Kurt was almost to the point of trying to shoot the both of us, and to the casual observer, he would have no premise to shoot us besides the fact that we had captured him. But, crazily enough, that was not the case with him. When I had first brought up the irony that we had had nothing to eat since Kurt had exhausted his rations nursing us to health, and yet we were surrounded by game, he looked at me, with a somewhat destabilized look of insanity, and started to yell.

“Why are you complaining about hunger when we have my gun and bullets for the rabbits and rats all around us?

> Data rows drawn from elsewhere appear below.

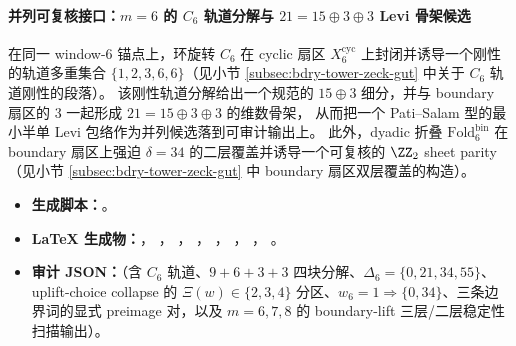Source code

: \paragraph{并列可复核接口：\(m=6\) 的 \texorpdfstring{$C_6$}{C6} 轨道分解与 \texorpdfstring{$21=15\oplus 3\oplus 3$}{21=15+3+3} Levi 骨架候选}
在同一 window-6 锚点上，环旋转 \(C_6\) 在 cyclic 扇区 \(X_6^{\mathrm{cyc}}\) 上封闭并诱导一个刚性的轨道多重集合 \(\{1,2,3,6,6\}\)（见小节 \ref{subsec:bdry-tower-zeck-gut} 中关于 \texorpdfstring{$C_6$}{C6} 轨道刚性的段落）。
该刚性轨道分解给出一个规范的 \(15\oplus 3\) 细分，并与 boundary 扇区的 \(3\) 一起形成 \(21=15\oplus 3\oplus 3\) 的维数骨架，
从而把一个 Pati--Salam 型的最小半单 Levi 包络作为并列候选落到可审计输出上。
此外，dyadic 折叠 \(\mathrm{Fold}^{\mathrm{bin}}_6\) 在 boundary 扇区上强迫 \(\delta=34\) 的二层覆盖并诱导一个可复核的 \(\ZZ_2\) sheet parity（见小节 \ref{subsec:bdry-tower-zeck-gut} 中 boundary 扇区双层覆盖的构造）。
\begin{itemize}
  \item \textbf{生成脚本：}\texttt{}。
  \item \textbf{LaTeX 生成物：}\texttt{}，
  \texttt{}，
  \texttt{}，
  \texttt{}，
  \texttt{}，
  \texttt{}，
  \texttt{}，
  \texttt{}。
  \item \textbf{审计 JSON：}\texttt{}（含 \(C_6\) 轨道、\(9+6+3+3\) 四块分解、\(\Delta_6=\{0,21,34,55\}\)、uplift-choice collapse 的 \(\Xi(w)\in\{2,3,4\}\) 分区、\(w_6=1\Rightarrow\{0,34\}\)、三条边界词的显式 preimage 对，以及 \(m=6,7,8\) 的 boundary-lift 三层/二层稳定性扫描输出）。
\end{itemize}

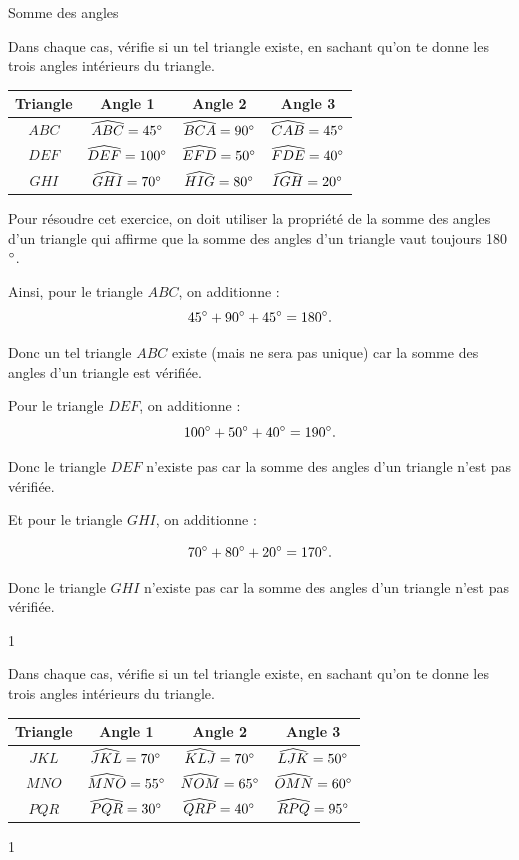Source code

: \documentclass[a4paper,11pt]{report}
\begin{document}
\begin{resolu}{Somme des angles}{Dans chaque cas, vérifie si un tel triangle existe, en sachant qu'on te donne les trois angles intérieurs du triangle.
\begin{center}
\begin{tabular}{|c|c|c|c|}\hline
{\bf Triangle} & {\bf Angle 1} & {\bf Angle 2} & {\bf Angle 3} \\\hline
$ABC$ & $\widehat{ABC}=45^\circ$ & $\widehat{BCA}=90^\circ$ & $\widehat{CAB}=45^\circ$ \\\hline
$DEF$ & $\widehat{DEF}=100^\circ$ & $\widehat{EFD}=50^\circ$ & $\widehat{FDE}=40^\circ$ \\\hline
$GHI$ & $\widehat{GHI}=70^\circ$ & $\widehat{HIG}=80^\circ$ & $\widehat{IGH}=20^\circ$ \\\hline
\end{tabular}
\end{center}
{\color{blue} Pour résoudre cet exercice, on doit utiliser la propriété de la somme des angles d'un triangle qui affirme que la somme des angles d'un triangle vaut toujours 180 $^\circ$.

Ainsi, pour le triangle $ABC$, on additionne : \[45^\circ + 90^\circ +45^\circ = 180^\circ .\]

Donc un tel triangle $ABC$ existe (mais ne sera pas unique) car la somme des angles d'un triangle est vérifiée.

Pour le triangle $DEF$, on additionne :\[100^\circ + 50^\circ +40^\circ = 190^\circ .\]

Donc le triangle $DEF$ n'existe pas car la somme des angles d'un triangle n'est pas vérifiée.

Et pour le triangle $GHI$, on additionne :

\[ 70^\circ + 80^\circ +20^\circ = 170^\circ .\]

Donc le triangle $GHI$ n'existe pas car la somme des angles d'un triangle n'est pas vérifiée.
}
}{1}
\end{resolu}

\begin{exo}
{Dans chaque cas, vérifie si un tel triangle existe, en sachant qu'on te donne les trois angles intérieurs du triangle.
\begin{center}
\begin{tabular}{|c|c|c|c|}\hline
{\bf Triangle} & {\bf Angle 1} & {\bf Angle 2} & {\bf Angle 3} \\\hline
$JKL$ & $\widehat{JKL}=70^\circ$ & $\widehat{KLJ}=70^\circ$ & $\widehat{LJK}=50^\circ$ \\\hline
$MNO$ & $\widehat{MNO}=55^\circ$ & $\widehat{NOM}=65^\circ$ & $\widehat{OMN}=60^\circ$ \\\hline
$PQR$ & $\widehat{PQR}=30^\circ$ & $\widehat{QRP}=40^\circ$ & $\widehat{RPQ}=95^\circ$ \\\hline
\end{tabular}
\end{center}}{1}
\end{exo}
\end{document}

You are swimming in a freshwater lake, and you are complaining that there is no water to go around.”

He shook his head half in disgust and half, truthfully, in shock. Where he came from, utilizing nature was a part of life, an accepted fact that everyone seemed to understand and did so without hesitation or thought. He was appalled by the fact that we didn’t immediately understand his perspective and that we struggled to kill the rats and rabbits around us for one simple reason: we held respect for the life around us, and as I had thought earlier, we couldn’t kill with the same intensity of the bullets in our gun. It was different in the haze of the battlefield, when you were shooting at a somewhat unidentified foe, just randomly shooting your gun at what might as well be some kind of deformed beast. It was much different when the eyes of the creature looked at you hard beneath the fur, or scuttled to hide childishly under some remarkably insufficient barrier like a fallen leaf. What person could bring themselves to kill a living, breathing creature that you would then proceed to eat?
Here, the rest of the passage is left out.